_Work to be completed:_
For this item, repeat the material exactly while omitting its pictures.

_Data shown:_
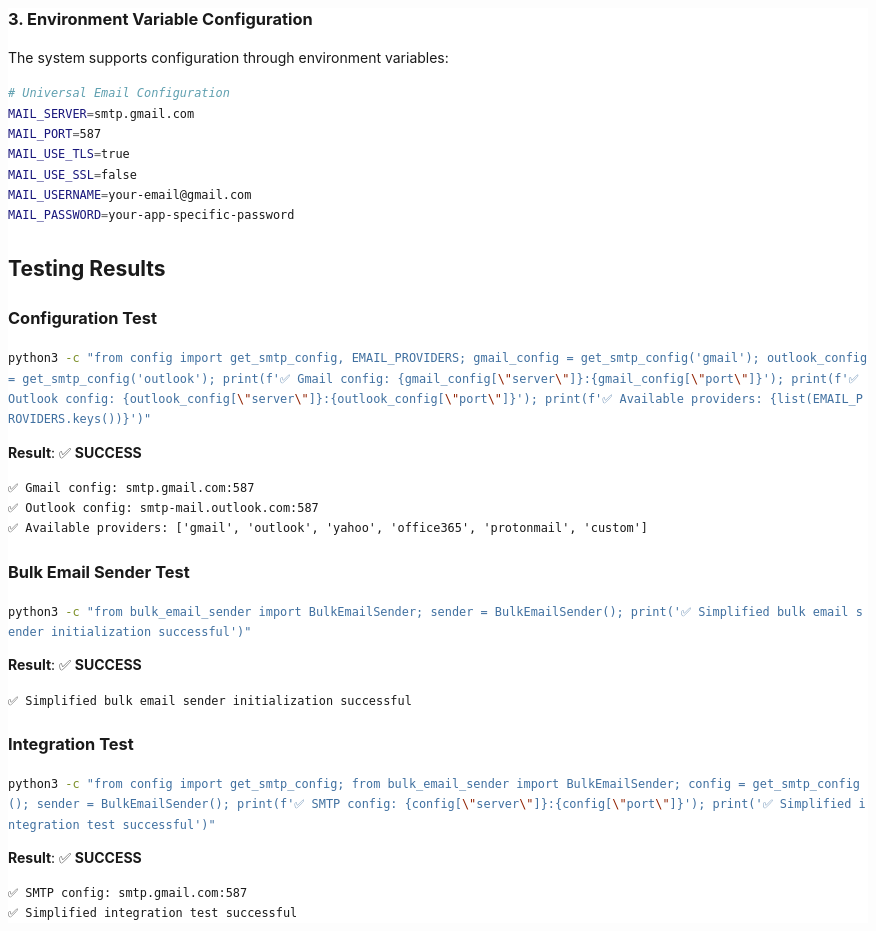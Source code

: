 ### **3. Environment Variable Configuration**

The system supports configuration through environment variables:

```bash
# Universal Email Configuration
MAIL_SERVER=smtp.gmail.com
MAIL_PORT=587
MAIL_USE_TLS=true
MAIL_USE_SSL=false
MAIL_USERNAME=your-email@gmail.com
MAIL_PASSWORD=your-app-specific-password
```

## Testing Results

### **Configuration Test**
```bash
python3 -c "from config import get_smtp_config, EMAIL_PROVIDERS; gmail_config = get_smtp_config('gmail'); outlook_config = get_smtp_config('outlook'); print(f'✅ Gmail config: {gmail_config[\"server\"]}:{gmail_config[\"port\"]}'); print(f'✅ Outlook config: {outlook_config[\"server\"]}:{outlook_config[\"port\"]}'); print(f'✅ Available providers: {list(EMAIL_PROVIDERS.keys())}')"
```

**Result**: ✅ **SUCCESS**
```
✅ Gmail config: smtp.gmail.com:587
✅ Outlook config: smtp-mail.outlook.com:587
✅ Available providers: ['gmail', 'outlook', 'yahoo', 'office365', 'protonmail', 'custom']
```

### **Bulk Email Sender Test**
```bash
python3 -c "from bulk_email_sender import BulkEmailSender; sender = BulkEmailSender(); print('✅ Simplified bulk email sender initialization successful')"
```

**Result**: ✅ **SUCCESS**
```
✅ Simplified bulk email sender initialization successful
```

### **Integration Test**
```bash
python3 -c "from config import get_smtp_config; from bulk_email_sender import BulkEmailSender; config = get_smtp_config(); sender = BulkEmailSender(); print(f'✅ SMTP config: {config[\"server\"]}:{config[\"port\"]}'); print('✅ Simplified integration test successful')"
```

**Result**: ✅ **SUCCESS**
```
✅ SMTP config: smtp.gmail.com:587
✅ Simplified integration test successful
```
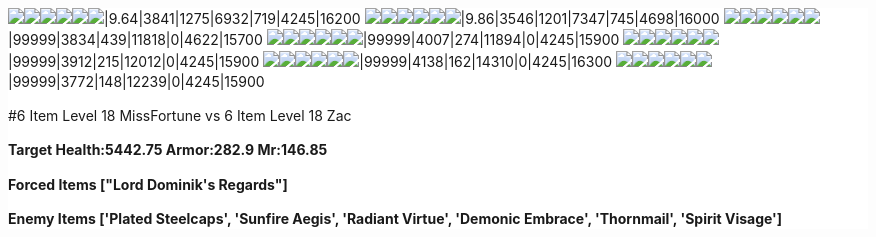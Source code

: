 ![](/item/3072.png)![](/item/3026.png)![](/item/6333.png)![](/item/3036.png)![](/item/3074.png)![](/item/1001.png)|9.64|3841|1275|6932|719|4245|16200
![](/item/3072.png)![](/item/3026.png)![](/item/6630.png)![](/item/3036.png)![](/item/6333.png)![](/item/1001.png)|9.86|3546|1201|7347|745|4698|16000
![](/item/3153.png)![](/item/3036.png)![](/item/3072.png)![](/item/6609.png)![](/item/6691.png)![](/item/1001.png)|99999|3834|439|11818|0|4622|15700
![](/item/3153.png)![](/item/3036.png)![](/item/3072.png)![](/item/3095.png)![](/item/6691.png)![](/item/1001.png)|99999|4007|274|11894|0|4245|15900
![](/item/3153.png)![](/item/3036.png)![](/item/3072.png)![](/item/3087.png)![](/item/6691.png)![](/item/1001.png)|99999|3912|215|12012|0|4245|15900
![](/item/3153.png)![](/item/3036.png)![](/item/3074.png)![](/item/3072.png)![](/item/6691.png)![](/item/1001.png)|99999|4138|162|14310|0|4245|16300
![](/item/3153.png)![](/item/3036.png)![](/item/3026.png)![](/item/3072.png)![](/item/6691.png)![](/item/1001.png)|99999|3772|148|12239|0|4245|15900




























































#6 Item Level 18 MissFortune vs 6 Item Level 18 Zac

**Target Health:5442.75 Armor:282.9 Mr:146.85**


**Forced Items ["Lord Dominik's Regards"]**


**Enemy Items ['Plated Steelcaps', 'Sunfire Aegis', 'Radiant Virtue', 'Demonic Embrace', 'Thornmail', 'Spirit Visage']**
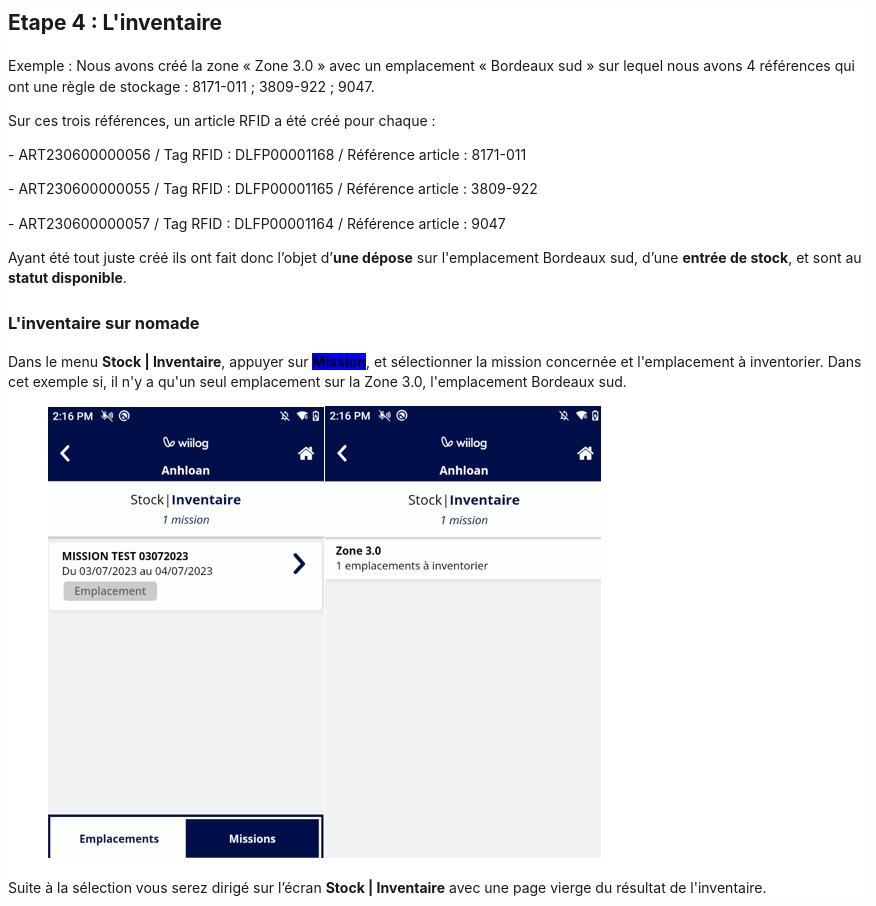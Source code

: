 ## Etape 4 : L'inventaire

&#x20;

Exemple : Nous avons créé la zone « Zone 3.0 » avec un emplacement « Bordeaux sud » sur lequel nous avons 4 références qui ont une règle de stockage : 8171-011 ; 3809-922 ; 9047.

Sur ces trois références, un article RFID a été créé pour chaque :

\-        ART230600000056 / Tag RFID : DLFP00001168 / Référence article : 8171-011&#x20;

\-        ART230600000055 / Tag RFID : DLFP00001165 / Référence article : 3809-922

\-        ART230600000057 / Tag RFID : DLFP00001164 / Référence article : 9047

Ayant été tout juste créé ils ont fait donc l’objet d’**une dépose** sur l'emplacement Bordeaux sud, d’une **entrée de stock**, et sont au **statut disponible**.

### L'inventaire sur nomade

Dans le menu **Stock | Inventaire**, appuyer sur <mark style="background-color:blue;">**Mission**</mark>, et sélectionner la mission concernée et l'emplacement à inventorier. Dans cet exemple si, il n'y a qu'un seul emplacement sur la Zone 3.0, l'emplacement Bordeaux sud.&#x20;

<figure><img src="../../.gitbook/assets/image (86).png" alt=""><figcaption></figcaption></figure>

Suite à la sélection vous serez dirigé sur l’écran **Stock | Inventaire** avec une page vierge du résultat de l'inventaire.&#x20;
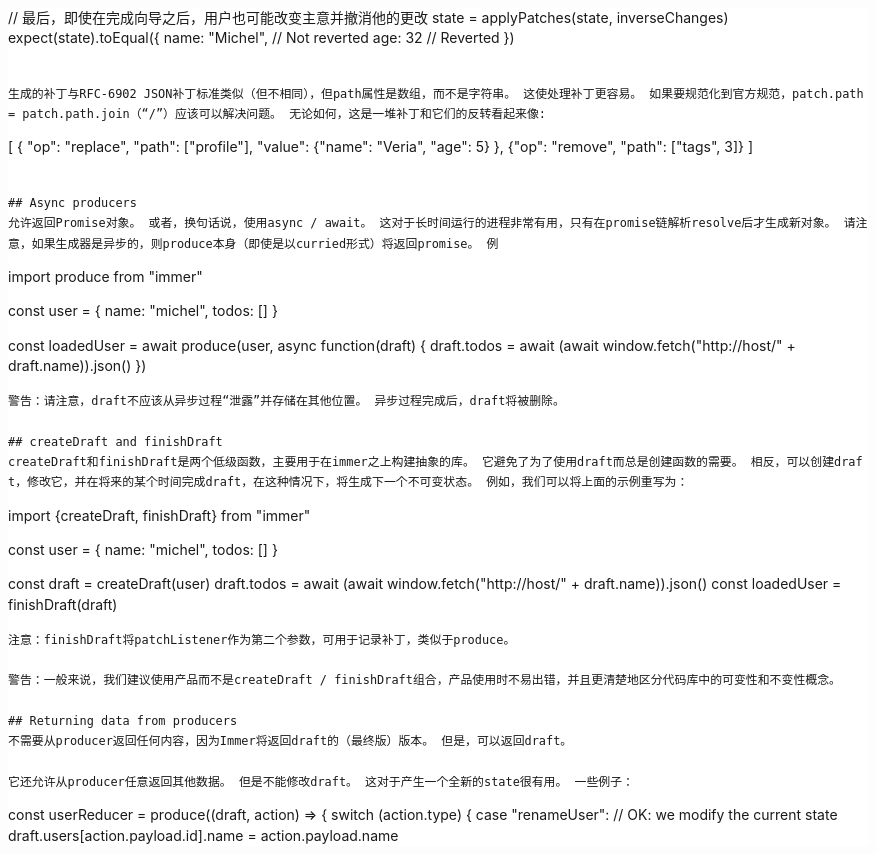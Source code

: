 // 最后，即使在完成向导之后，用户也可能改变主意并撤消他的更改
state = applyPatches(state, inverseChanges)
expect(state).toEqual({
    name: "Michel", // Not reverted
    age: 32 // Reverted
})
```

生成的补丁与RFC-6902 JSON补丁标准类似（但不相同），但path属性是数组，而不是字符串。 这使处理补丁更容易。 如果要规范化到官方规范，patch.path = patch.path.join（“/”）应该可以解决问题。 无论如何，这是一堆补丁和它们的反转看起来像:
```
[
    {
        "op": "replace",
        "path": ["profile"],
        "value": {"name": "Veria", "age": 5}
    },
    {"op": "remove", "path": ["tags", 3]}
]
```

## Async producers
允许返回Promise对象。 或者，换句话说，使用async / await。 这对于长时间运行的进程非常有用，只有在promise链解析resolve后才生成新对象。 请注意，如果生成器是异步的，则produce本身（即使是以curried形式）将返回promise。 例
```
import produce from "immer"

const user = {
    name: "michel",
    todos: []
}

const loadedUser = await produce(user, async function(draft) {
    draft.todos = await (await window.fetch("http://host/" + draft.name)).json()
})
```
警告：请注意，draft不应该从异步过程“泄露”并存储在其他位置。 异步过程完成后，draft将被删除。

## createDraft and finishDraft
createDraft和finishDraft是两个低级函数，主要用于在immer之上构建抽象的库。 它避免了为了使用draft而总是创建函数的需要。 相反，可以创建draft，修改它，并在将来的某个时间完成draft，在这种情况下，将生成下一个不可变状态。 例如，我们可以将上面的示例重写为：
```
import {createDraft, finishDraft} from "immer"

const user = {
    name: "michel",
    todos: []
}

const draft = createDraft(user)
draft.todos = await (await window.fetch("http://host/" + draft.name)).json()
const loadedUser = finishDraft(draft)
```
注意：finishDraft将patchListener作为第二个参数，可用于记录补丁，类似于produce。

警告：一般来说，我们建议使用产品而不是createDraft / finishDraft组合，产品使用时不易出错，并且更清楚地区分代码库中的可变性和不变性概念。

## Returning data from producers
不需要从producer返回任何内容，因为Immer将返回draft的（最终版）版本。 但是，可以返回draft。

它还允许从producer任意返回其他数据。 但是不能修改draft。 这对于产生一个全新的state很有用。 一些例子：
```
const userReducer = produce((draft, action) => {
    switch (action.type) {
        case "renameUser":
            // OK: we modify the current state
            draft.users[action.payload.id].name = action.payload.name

_Solution to this exercise:_
Source code

: ### **3. Environment Variable Configuration**

The system supports configuration through environment variables:

```bash
# Universal Email Configuration
MAIL_SERVER=smtp.gmail.com
MAIL_PORT=587
MAIL_USE_TLS=true
MAIL_USE_SSL=false
MAIL_USERNAME=your-email@gmail.com
MAIL_PASSWORD=your-app-specific-password
```

## Testing Results

### **Configuration Test**
```bash
python3 -c "from config import get_smtp_config, EMAIL_PROVIDERS; gmail_config = get_smtp_config('gmail'); outlook_config = get_smtp_config('outlook'); print(f'✅ Gmail config: {gmail_config[\"server\"]}:{gmail_config[\"port\"]}'); print(f'✅ Outlook config: {outlook_config[\"server\"]}:{outlook_config[\"port\"]}'); print(f'✅ Available providers: {list(EMAIL_PROVIDERS.keys())}')"
```

**Result**: ✅ **SUCCESS**
```
✅ Gmail config: smtp.gmail.com:587
✅ Outlook config: smtp-mail.outlook.com:587
✅ Available providers: ['gmail', 'outlook', 'yahoo', 'office365', 'protonmail', 'custom']
```

### **Bulk Email Sender Test**
```bash
python3 -c "from bulk_email_sender import BulkEmailSender; sender = BulkEmailSender(); print('✅ Simplified bulk email sender initialization successful')"
```

**Result**: ✅ **SUCCESS**
```
✅ Simplified bulk email sender initialization successful
```

### **Integration Test**
```bash
python3 -c "from config import get_smtp_config; from bulk_email_sender import BulkEmailSender; config = get_smtp_config(); sender = BulkEmailSender(); print(f'✅ SMTP config: {config[\"server\"]}:{config[\"port\"]}'); print('✅ Simplified integration test successful')"
```

**Result**: ✅ **SUCCESS**
```
✅ SMTP config: smtp.gmail.com:587
✅ Simplified integration test successful
```
Source code

: ![](/item/3072.png)![](/item/3026.png)![](/item/6333.png)![](/item/3036.png)![](/item/3074.png)![](/item/1001.png)|9.64|3841|1275|6932|719|4245|16200
![](/item/3072.png)![](/item/3026.png)![](/item/6630.png)![](/item/3036.png)![](/item/6333.png)![](/item/1001.png)|9.86|3546|1201|7347|745|4698|16000
![](/item/3153.png)![](/item/3036.png)![](/item/3072.png)![](/item/6609.png)![](/item/6691.png)![](/item/1001.png)|99999|3834|439|11818|0|4622|15700
![](/item/3153.png)![](/item/3036.png)![](/item/3072.png)![](/item/3095.png)![](/item/6691.png)![](/item/1001.png)|99999|4007|274|11894|0|4245|15900
![](/item/3153.png)![](/item/3036.png)![](/item/3072.png)![](/item/3087.png)![](/item/6691.png)![](/item/1001.png)|99999|3912|215|12012|0|4245|15900
![](/item/3153.png)![](/item/3036.png)![](/item/3074.png)![](/item/3072.png)![](/item/6691.png)![](/item/1001.png)|99999|4138|162|14310|0|4245|16300
![](/item/3153.png)![](/item/3036.png)![](/item/3026.png)![](/item/3072.png)![](/item/6691.png)![](/item/1001.png)|99999|3772|148|12239|0|4245|15900




























































#6 Item Level 18 MissFortune vs 6 Item Level 18 Zac

**Target Health:5442.75 Armor:282.9 Mr:146.85**


**Forced Items ["Lord Dominik's Regards"]**


**Enemy Items ['Plated Steelcaps', 'Sunfire Aegis', 'Radiant Virtue', 'Demonic Embrace', 'Thornmail', 'Spirit Visage']**
Source code

: ## Etape 4 : L'inventaire

&#x20;

Exemple : Nous avons créé la zone « Zone 3.0 » avec un emplacement « Bordeaux sud » sur lequel nous avons 4 références qui ont une règle de stockage : 8171-011 ; 3809-922 ; 9047.

Sur ces trois références, un article RFID a été créé pour chaque :

\-        ART230600000056 / Tag RFID : DLFP00001168 / Référence article : 8171-011&#x20;

\-        ART230600000055 / Tag RFID : DLFP00001165 / Référence article : 3809-922

\-        ART230600000057 / Tag RFID : DLFP00001164 / Référence article : 9047

Ayant été tout juste créé ils ont fait donc l’objet d’**une dépose** sur l'emplacement Bordeaux sud, d’une **entrée de stock**, et sont au **statut disponible**.

### L'inventaire sur nomade

Dans le menu **Stock | Inventaire**, appuyer sur <mark style="background-color:blue;">**Mission**</mark>, et sélectionner la mission concernée et l'emplacement à inventorier. Dans cet exemple si, il n'y a qu'un seul emplacement sur la Zone 3.0, l'emplacement Bordeaux sud.&#x20;

<figure><img src="../../.gitbook/assets/image (86).png" alt=""><figcaption></figcaption></figure>

Suite à la sélection vous serez dirigé sur l’écran **Stock | Inventaire** avec une page vierge du résultat de l'inventaire.&#x20;
Source code

: // 最后，即使在完成向导之后，用户也可能改变主意并撤消他的更改
state = applyPatches(state, inverseChanges)
expect(state).toEqual({
    name: "Michel", // Not reverted
    age: 32 // Reverted
})
```

生成的补丁与RFC-6902 JSON补丁标准类似（但不相同），但path属性是数组，而不是字符串。 这使处理补丁更容易。 如果要规范化到官方规范，patch.path = patch.path.join（“/”）应该可以解决问题。 无论如何，这是一堆补丁和它们的反转看起来像:
```
[
    {
        "op": "replace",
        "path": ["profile"],
        "value": {"name": "Veria", "age": 5}
    },
    {"op": "remove", "path": ["tags", 3]}
]
```

## Async producers
允许返回Promise对象。 或者，换句话说，使用async / await。 这对于长时间运行的进程非常有用，只有在promise链解析resolve后才生成新对象。 请注意，如果生成器是异步的，则produce本身（即使是以curried形式）将返回promise。 例
```
import produce from "immer"

const user = {
    name: "michel",
    todos: []
}

const loadedUser = await produce(user, async function(draft) {
    draft.todos = await (await window.fetch("http://host/" + draft.name)).json()
})
```
警告：请注意，draft不应该从异步过程“泄露”并存储在其他位置。 异步过程完成后，draft将被删除。

## createDraft and finishDraft
createDraft和finishDraft是两个低级函数，主要用于在immer之上构建抽象的库。 它避免了为了使用draft而总是创建函数的需要。 相反，可以创建draft，修改它，并在将来的某个时间完成draft，在这种情况下，将生成下一个不可变状态。 例如，我们可以将上面的示例重写为：
```
import {createDraft, finishDraft} from "immer"

const user = {
    name: "michel",
    todos: []
}

const draft = createDraft(user)
draft.todos = await (await window.fetch("http://host/" + draft.name)).json()
const loadedUser = finishDraft(draft)
```
注意：finishDraft将patchListener作为第二个参数，可用于记录补丁，类似于produce。

警告：一般来说，我们建议使用产品而不是createDraft / finishDraft组合，产品使用时不易出错，并且更清楚地区分代码库中的可变性和不变性概念。

## Returning data from producers
不需要从producer返回任何内容，因为Immer将返回draft的（最终版）版本。 但是，可以返回draft。

它还允许从producer任意返回其他数据。 但是不能修改draft。 这对于产生一个全新的state很有用。 一些例子：
```
const userReducer = produce((draft, action) => {
    switch (action.type) {
        case "renameUser":
            // OK: we modify the current state
            draft.users[action.payload.id].name = action.payload.name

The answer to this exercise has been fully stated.